→ About this exercise: Look through the data below for the line with "about it. Filing" and the line with "Such a rule", then output those two and all lines in between, exactly as written.

★ ★ ★ ★ ★

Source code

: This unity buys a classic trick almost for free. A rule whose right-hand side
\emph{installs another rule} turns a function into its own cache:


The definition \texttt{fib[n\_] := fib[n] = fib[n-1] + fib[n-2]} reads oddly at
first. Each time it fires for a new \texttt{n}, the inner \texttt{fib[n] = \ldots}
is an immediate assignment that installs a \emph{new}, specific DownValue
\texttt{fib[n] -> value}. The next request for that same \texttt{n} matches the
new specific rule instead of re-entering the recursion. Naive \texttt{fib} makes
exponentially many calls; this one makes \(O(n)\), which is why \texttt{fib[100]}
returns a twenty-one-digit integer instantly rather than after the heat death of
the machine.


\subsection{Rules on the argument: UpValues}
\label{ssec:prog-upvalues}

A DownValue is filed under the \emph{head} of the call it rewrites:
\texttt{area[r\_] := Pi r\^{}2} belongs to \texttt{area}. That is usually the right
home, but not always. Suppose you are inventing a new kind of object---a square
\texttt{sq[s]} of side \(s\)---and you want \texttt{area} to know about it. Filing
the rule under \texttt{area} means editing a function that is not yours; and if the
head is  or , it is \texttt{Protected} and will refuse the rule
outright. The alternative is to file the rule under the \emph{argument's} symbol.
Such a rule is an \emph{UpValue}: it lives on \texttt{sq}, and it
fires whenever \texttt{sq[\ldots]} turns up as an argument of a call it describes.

★ ★ ★ ★ ★

→ Written solution:
\texttt{sq[s]} of side \(s\)---and you want \texttt{area} to know about it. Filing
the rule under \texttt{area} means editing a function that is not yours; and if the
head is  or , it is \texttt{Protected} and will refuse the rule
outright. The alternative is to file the rule under the \emph{argument's} symbol.
Such a rule is an \emph{UpValue}: it lives on \texttt{sq}, and it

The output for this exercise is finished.